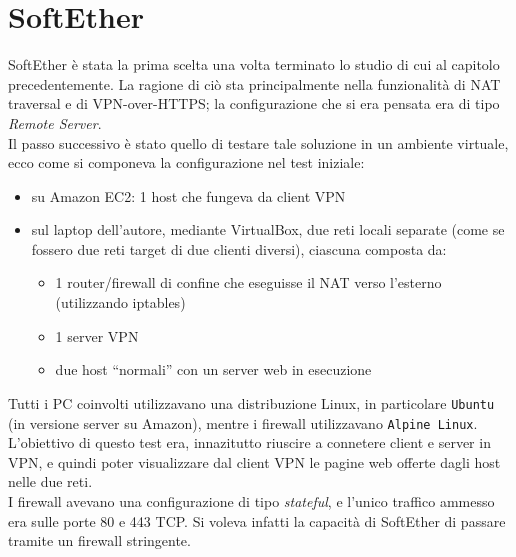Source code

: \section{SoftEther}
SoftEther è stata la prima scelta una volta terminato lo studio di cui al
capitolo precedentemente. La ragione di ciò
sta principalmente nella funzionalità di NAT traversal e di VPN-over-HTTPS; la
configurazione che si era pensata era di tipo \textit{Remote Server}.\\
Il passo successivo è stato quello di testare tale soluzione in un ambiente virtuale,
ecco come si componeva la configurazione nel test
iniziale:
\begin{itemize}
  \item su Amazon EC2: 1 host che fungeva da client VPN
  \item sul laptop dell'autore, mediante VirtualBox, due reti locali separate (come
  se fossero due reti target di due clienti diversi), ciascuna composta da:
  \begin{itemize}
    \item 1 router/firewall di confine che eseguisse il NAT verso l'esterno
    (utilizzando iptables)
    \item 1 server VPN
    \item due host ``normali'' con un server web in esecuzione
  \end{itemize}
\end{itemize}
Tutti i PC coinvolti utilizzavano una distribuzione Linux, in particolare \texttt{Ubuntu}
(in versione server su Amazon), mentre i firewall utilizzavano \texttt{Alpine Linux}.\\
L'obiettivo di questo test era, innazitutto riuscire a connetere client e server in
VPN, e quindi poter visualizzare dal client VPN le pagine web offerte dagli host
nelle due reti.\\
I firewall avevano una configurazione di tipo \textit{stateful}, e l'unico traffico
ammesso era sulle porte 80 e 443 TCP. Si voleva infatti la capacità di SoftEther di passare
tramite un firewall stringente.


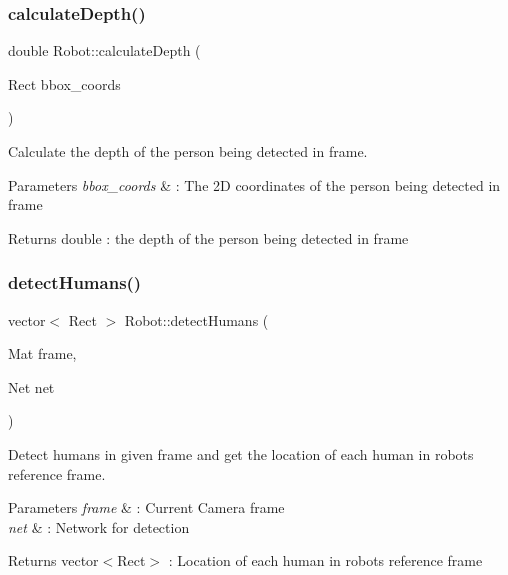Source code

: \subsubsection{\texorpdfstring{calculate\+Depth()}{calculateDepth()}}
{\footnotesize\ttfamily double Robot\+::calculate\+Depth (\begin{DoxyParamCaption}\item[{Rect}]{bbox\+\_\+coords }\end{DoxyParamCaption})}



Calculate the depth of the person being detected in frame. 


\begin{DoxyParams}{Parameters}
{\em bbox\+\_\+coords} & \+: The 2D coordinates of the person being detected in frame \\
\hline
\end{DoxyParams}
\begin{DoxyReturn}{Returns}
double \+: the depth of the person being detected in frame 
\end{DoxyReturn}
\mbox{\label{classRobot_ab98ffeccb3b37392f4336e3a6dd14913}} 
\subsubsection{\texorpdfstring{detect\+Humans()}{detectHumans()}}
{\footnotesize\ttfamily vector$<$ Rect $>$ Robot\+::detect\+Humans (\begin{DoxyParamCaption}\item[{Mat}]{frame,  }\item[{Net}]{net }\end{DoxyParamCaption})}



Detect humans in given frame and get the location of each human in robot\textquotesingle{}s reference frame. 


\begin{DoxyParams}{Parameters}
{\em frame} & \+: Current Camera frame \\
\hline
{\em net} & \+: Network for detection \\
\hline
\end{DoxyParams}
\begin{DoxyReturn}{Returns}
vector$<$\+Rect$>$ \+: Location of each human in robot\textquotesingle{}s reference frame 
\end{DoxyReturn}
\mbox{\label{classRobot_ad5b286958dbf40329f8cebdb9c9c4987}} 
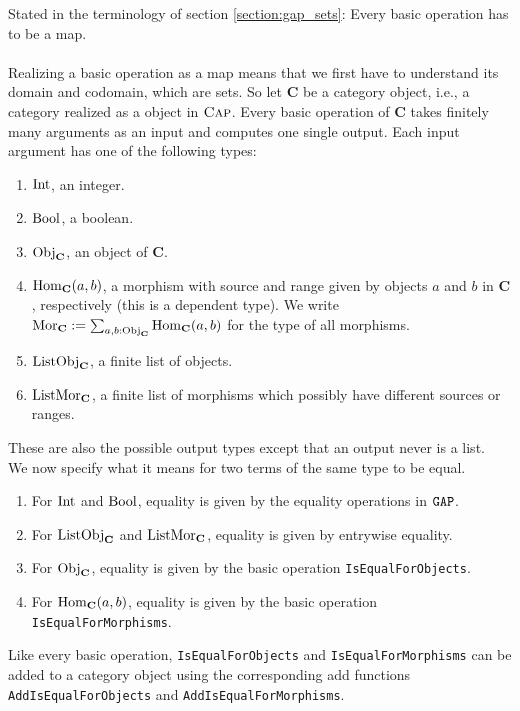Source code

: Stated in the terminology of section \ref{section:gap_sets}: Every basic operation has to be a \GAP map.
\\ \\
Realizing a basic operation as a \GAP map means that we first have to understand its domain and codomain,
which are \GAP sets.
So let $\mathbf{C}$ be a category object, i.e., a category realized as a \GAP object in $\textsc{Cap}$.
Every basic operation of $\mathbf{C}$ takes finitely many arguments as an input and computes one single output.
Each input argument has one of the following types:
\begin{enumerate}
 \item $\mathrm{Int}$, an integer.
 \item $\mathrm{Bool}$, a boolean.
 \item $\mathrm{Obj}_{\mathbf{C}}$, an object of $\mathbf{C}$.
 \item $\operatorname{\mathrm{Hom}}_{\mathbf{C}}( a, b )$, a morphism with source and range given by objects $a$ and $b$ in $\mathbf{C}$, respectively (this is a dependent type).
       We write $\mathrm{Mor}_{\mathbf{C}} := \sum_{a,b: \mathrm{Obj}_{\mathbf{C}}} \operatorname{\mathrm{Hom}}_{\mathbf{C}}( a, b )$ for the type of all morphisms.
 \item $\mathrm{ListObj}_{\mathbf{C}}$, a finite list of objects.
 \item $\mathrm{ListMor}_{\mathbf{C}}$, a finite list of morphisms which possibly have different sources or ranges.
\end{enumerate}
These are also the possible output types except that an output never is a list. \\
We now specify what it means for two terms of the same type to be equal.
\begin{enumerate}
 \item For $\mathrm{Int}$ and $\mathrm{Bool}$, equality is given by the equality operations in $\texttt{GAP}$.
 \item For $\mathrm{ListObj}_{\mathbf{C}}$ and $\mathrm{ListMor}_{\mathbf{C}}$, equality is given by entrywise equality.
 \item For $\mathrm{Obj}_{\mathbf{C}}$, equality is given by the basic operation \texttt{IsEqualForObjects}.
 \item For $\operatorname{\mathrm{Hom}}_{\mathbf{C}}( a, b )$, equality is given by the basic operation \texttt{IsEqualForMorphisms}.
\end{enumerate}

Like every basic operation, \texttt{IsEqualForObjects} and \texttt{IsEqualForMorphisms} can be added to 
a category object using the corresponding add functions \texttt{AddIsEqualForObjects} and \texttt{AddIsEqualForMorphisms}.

--

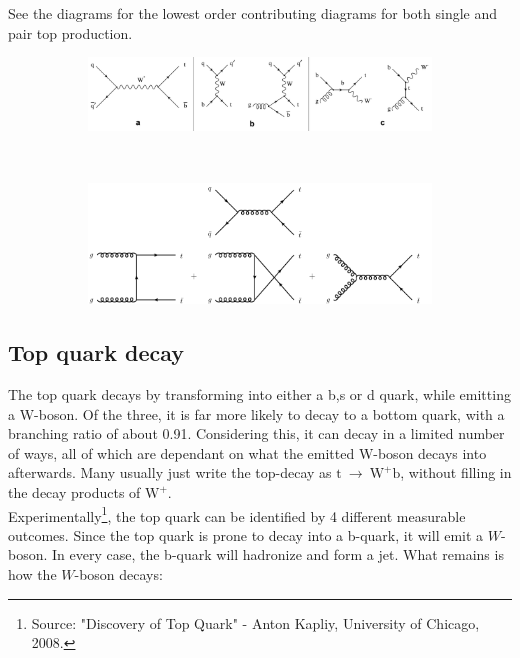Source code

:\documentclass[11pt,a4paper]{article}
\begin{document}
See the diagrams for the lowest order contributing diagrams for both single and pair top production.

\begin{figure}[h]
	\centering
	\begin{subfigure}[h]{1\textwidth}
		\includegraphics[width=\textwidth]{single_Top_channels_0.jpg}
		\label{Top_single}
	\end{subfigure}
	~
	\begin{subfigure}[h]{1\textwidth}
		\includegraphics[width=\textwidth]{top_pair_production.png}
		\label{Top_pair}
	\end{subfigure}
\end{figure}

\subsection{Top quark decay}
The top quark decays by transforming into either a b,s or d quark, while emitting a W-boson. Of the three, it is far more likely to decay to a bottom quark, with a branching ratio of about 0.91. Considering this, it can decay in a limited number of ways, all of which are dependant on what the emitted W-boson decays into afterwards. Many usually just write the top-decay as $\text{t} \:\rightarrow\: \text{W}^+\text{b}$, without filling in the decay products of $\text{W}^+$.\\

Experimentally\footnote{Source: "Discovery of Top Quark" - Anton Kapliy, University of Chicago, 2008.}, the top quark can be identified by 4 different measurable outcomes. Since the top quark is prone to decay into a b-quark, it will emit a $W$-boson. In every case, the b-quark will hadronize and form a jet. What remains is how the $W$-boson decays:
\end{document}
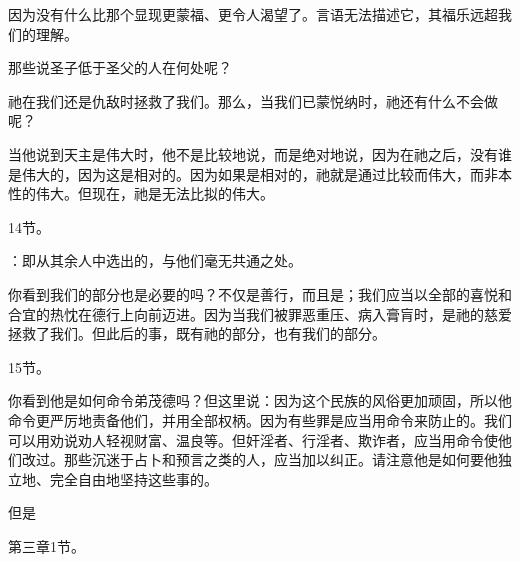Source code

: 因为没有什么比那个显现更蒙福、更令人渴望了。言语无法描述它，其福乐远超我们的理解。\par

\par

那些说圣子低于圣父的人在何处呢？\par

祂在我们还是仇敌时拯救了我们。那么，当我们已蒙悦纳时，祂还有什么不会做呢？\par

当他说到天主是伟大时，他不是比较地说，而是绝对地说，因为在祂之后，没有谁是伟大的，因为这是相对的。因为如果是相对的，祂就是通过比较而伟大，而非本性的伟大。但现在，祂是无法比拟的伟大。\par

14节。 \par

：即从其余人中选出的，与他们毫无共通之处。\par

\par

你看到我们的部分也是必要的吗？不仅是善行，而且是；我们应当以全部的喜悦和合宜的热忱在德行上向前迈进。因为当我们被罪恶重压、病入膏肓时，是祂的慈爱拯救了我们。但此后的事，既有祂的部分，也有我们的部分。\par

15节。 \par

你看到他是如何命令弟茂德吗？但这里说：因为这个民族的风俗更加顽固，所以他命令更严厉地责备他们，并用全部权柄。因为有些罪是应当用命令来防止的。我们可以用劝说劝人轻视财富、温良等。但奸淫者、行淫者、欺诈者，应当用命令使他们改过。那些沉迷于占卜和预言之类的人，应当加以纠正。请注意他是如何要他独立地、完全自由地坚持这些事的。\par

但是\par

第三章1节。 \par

==

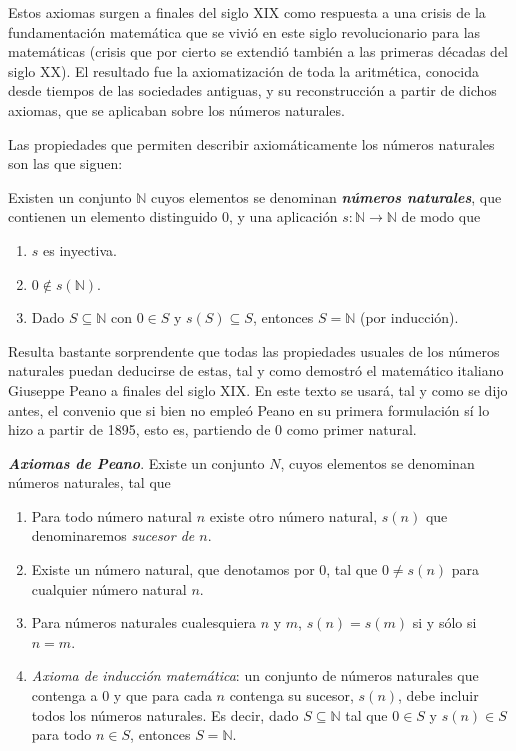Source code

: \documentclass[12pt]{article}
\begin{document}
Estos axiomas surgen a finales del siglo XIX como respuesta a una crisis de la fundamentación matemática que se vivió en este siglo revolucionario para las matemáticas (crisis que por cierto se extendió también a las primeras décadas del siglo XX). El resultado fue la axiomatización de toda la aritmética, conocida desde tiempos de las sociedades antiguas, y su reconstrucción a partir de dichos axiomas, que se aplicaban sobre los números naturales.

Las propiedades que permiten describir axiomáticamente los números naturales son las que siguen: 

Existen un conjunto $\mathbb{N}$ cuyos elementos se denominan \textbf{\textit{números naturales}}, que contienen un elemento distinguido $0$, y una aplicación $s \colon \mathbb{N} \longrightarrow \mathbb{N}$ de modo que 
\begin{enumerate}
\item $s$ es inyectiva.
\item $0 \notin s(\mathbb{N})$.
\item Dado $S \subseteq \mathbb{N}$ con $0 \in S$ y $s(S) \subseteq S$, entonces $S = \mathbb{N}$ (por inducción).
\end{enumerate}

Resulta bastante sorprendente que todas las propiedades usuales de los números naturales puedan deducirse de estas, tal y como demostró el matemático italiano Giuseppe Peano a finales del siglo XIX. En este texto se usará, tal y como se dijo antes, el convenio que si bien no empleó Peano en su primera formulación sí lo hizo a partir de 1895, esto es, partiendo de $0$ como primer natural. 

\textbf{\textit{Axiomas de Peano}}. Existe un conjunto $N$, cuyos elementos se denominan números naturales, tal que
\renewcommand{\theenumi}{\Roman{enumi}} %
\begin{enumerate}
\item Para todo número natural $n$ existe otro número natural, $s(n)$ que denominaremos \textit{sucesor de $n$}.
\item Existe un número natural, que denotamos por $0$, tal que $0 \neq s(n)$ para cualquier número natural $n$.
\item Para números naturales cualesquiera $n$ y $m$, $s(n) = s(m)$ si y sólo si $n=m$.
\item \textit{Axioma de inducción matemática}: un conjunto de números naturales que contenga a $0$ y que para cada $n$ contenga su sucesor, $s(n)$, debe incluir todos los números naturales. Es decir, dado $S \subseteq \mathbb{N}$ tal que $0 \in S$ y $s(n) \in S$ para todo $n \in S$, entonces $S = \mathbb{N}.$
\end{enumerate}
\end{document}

What you have to do: Please show every line of the entries above that contains the word "denominan".

Solved exercise:
Existen un conjunto $\mathbb{N}$ cuyos elementos se denominan \textbf{\textit{números naturales}}, que contienen un elemento distinguido $0$, y una aplicación $s \colon \mathbb{N} \longrightarrow \mathbb{N}$ de modo que 
\textbf{\textit{Axiomas de Peano}}. Existe un conjunto $N$, cuyos elementos se denominan números naturales, tal que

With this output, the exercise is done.